Five French sailors died on January 15, 2004 in the sinking of their boat, off the cornwall. On Friday, the British justice dismissed the attachment with a submarine, defended by the families of the victims.
Le Monde
British justice ranked 5 November on the thesis of the fishing accident to explain the sinking of the French trawler “Bugaled-Breizh”, who had made five dead in 2004. It thus deviates the thesis of the sub -Marin defended by the families of the victims.
The ship has “poured due to a fishing accident,” said Judge Nigel Lickley, making his conclusions to the London High Court.
Over three weeks of hearing in October, the witnesses followed one another in this procedure that attempted to shed light on the circumstances in which the vessel suddenly sunk off the Cornwall (southwestern of the England) January 15, 2004.
Non-final place in France
“I cast up, come quickly!”, had launched the boss of the “Bugaled-Breizh” (“Children of Brittany” in Breton) Yves Gloaguen, in a call of distress at one of his colleagues at mid- day that day.
On board the trawler, which felt in rather good conditions, were five experienced sailors, “on horseback on security”, according to their loved ones.

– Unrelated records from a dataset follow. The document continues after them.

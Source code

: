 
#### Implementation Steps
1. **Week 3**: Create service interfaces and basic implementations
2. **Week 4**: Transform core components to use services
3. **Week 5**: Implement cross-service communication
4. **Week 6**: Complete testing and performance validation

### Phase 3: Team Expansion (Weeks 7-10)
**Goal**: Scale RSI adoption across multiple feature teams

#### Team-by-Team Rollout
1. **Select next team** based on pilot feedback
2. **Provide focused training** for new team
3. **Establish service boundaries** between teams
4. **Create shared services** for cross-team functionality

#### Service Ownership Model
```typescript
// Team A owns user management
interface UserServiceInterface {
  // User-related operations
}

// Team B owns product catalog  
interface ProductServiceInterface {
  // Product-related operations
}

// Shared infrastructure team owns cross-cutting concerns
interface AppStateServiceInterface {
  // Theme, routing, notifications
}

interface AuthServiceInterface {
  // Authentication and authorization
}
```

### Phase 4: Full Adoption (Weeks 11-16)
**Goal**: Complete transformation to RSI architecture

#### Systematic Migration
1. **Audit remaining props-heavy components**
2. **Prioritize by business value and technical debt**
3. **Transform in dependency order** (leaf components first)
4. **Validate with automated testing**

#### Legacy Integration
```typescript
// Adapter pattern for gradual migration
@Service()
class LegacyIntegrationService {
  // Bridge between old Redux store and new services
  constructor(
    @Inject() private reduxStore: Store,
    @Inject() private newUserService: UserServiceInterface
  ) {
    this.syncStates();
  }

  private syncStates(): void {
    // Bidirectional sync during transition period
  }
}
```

Of the five victims, only the bodies of Patrick Gloaguen, Yves Gloaguen and Pascal the Floch were found – the first in the wreck during his bailout, the other two in the British waters. It is on the deaths of these last two that the British procedure has concentrated. Georges Lemetayer and Eric Guillamet have been missing at sea.
If the British procedure could not result in the pronouncement of convictions, the families of the victims hoped that it could bring out new elements likely to feed a request for reopening of the investigation in France. The non-place pronounced by French justice has become final in 2016 after the rejection of their last resort.
But in the course of the hearings before the London High Court, the hypothesis of the hanging with a military submarine, privileged by the families of the victims, has moved away in favor of that of a fishing accident which would be due to a ship’s equipment that would have gripped the substance, defended by an expert at the hearing.